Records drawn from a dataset

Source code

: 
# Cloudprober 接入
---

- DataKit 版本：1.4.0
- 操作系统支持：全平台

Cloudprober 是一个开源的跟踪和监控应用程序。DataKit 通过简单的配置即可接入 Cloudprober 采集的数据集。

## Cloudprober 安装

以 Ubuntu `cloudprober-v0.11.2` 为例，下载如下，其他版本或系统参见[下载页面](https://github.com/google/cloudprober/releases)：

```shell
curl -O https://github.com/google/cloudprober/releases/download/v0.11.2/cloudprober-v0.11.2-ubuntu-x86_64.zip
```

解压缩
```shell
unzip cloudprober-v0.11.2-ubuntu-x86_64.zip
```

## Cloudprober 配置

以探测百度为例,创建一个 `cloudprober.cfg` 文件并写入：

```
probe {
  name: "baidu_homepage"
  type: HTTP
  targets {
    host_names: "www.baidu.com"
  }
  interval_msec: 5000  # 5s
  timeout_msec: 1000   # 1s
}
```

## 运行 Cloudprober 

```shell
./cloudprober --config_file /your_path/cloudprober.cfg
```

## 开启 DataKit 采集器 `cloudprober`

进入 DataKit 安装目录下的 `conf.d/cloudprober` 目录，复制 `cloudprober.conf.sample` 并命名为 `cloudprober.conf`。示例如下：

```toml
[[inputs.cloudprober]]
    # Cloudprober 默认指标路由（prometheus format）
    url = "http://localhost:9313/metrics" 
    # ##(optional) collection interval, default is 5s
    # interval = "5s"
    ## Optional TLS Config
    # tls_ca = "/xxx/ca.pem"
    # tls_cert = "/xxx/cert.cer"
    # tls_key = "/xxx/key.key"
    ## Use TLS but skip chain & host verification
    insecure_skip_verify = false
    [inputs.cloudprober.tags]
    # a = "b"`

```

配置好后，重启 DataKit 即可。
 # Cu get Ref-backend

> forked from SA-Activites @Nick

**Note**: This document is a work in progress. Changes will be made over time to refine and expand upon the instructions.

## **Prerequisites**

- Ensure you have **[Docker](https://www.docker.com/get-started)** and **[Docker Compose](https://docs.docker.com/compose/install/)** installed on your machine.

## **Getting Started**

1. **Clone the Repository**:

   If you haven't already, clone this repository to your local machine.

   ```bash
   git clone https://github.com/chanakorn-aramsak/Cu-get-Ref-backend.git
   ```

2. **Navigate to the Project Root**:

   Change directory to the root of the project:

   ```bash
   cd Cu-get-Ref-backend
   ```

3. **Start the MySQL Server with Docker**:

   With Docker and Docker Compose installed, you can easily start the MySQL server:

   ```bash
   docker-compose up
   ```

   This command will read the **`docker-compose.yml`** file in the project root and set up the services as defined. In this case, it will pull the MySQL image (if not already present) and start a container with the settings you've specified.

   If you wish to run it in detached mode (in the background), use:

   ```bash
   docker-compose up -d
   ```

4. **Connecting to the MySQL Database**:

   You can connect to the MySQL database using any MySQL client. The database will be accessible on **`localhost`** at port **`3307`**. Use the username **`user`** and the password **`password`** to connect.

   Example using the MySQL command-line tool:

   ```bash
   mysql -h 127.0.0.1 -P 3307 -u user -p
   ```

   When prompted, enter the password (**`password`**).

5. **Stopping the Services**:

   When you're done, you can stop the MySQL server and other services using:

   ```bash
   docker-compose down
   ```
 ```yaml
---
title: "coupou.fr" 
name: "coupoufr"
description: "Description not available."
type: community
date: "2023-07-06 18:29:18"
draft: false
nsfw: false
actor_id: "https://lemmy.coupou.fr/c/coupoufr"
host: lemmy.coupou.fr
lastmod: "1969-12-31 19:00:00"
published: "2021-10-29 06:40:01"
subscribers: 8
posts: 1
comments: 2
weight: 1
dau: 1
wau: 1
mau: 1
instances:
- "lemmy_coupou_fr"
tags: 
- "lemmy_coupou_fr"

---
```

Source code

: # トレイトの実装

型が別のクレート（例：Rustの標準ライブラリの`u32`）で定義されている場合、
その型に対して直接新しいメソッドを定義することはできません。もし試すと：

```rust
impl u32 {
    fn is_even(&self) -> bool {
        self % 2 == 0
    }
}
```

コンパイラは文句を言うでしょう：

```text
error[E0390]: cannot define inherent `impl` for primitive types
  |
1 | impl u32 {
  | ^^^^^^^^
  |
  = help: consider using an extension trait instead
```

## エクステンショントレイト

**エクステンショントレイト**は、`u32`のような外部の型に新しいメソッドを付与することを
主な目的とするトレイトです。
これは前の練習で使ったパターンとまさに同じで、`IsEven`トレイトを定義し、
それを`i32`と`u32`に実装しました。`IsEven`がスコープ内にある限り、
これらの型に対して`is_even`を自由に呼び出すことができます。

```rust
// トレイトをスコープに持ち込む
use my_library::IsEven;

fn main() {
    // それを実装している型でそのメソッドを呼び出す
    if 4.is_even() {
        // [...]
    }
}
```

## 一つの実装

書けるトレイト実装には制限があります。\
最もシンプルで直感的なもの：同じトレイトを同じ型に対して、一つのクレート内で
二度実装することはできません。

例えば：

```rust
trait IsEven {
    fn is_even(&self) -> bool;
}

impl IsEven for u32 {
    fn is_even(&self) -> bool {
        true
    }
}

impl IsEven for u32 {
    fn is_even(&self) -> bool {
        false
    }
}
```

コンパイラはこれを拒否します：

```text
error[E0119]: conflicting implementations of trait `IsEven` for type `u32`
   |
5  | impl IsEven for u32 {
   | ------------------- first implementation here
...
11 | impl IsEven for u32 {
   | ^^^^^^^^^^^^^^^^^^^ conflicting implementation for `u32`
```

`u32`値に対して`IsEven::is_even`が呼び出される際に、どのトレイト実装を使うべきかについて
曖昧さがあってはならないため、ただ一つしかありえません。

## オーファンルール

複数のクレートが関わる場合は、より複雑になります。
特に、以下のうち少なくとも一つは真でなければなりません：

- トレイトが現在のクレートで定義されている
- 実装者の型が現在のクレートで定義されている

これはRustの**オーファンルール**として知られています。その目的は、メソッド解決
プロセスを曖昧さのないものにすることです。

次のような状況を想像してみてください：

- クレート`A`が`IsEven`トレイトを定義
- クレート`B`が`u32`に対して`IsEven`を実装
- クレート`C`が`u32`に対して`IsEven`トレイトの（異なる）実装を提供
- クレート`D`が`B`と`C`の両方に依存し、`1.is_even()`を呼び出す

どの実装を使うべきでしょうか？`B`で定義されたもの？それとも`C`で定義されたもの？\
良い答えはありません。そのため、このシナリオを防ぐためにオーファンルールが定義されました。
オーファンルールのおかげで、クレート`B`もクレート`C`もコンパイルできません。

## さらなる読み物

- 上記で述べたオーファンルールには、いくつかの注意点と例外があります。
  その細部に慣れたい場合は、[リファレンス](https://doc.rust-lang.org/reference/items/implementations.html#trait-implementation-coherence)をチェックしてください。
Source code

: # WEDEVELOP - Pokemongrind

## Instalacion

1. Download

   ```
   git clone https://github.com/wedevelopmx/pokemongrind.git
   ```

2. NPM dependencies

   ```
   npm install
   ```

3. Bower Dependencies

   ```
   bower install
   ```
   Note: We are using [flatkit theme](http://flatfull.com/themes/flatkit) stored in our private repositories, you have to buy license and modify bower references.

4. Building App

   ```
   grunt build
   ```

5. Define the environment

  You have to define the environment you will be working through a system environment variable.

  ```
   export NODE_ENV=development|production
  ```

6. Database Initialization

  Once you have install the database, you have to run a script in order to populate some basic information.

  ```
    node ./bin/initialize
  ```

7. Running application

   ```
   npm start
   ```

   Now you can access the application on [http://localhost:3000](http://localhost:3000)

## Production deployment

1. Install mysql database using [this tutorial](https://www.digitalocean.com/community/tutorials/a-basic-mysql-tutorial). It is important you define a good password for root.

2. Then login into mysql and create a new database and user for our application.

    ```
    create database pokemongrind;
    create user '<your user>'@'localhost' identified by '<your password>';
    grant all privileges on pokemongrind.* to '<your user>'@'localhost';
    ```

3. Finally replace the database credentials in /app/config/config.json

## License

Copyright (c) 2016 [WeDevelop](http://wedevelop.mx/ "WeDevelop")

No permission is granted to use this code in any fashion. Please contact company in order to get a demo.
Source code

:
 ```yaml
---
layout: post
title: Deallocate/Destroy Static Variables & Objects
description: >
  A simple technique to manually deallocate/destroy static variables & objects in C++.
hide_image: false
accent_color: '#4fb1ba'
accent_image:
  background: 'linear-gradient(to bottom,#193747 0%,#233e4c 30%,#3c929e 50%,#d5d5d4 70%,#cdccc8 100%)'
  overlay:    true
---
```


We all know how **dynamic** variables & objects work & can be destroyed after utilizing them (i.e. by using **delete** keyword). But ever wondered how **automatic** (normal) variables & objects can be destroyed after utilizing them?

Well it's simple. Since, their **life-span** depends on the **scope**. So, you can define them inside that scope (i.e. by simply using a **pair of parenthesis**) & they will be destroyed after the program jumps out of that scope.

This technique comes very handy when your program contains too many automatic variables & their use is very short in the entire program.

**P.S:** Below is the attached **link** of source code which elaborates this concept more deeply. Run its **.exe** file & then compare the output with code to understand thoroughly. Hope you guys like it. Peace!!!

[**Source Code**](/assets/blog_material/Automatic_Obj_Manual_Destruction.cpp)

> WHAT YOU HAVE TO DO
Report only the number of lines in the data above that contain "basic".

> EXPECTED ANSWER
2